Bill Gross Just Clashed With World’s Biggest Hedge Fund Over Donald Trump’s Economics
Two of the world’s most famous and powerful investors are squaring off on what Donald Trump will do to the U.S. economy.
Ray Dalio, who is the head of Bridgewater—the world’s largest hedge fund—says Donald Trump won’t “recklessly and stupidly drive the economy into a ditch.”
Janus Capital’s Bill Gross says Trump will. So much for optimism.
Gross, who has been dubbed the “Bond King,” was dour about the future of the economy under Trump in his monthly investment outlook, released Wednesday. He predicted that while Trump would last just a single term, his policies—even his tax cuts, which analysts say could boost spending—would be a drag on the economy.
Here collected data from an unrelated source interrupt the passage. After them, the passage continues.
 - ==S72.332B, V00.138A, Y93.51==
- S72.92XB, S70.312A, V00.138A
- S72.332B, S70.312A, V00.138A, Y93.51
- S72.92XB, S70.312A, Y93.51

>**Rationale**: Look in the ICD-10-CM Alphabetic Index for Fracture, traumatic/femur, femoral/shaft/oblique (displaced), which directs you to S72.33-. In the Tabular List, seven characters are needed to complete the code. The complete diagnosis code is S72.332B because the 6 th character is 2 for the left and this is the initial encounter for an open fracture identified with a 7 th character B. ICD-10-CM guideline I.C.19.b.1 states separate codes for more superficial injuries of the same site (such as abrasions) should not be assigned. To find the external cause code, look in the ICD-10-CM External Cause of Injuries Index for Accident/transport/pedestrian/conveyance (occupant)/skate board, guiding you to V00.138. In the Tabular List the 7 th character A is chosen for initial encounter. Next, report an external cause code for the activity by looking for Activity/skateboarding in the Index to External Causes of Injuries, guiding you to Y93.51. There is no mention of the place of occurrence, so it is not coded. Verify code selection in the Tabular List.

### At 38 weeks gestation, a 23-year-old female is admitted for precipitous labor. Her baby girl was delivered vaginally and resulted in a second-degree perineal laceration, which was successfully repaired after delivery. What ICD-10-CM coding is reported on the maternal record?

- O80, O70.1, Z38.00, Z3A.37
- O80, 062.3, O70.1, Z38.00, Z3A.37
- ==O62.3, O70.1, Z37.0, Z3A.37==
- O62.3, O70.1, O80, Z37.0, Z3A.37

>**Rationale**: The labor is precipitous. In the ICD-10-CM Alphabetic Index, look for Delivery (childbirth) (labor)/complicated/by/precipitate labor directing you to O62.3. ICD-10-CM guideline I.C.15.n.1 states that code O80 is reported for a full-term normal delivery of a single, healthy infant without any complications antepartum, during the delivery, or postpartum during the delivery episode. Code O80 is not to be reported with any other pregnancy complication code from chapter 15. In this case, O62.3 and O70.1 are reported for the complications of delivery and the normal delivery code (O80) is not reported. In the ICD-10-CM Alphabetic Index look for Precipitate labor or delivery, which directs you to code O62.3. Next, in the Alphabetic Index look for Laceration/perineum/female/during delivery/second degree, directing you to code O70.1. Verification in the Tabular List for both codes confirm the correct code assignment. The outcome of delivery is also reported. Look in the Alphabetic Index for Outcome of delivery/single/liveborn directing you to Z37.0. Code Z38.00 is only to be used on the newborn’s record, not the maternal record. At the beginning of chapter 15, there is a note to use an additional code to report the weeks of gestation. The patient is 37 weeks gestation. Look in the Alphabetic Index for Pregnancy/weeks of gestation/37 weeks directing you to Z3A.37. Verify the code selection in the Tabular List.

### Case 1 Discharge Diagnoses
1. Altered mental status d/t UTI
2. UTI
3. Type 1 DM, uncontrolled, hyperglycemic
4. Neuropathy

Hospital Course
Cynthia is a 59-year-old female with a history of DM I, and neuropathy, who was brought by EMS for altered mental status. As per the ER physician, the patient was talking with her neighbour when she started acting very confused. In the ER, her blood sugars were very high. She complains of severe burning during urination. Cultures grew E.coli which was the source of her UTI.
“There is no new Trump bull market in the offing,” wrote Gross, who voted for neither Trump nor Clinton. “The Trumpian Fox has entered the Populist Henhouse, not so much by stealth but as a result of Middle America’s misinterpretation of what will make America great again.”
Gross argued that while lower taxes could result in increased spending in the economy, the higher budget deficits that are expected to result from the tax cuts will also push interest rates and prices higher, leading companies to pay more for their goods and investments. That in turn would cut into earnings and price-to-earnings ratios, while Trump’s policies on immigration and free trade would limit the economy’s growth. It’s a one-two economic knockout, according to Gross.
And it’ll only get worse from there. Gross predicts those negative-growth policies will continue to spread to other nations as the populism that helped carry Trump to his Nov. 8 victory spreads elsewhere.
The Bond King’s predictions come just a day after Dalio in a Linkedin post said Trump’s administration would be “broadly positive for the economy.” In a Linkedin blog post, Dalio noted that the candidate could usher in a era that would put a halt to globalization in favor of the domestic manufacturing markets.
But Dalio was bearish on at least one thing: Gross’s playing field—bonds. Dalio predicted that bond prices had hit their 30-year peak, since inflation is expected to rise under Trump.
The Trump optimism from Dalio seems to be in line with other on Wall Street who suddenly have amnesia about what they said prior to the election. On election day, Dalio’s firm Bridgewater predicted that if Trump was to win, the market would plunge 10% overnight. That prediction was not correct.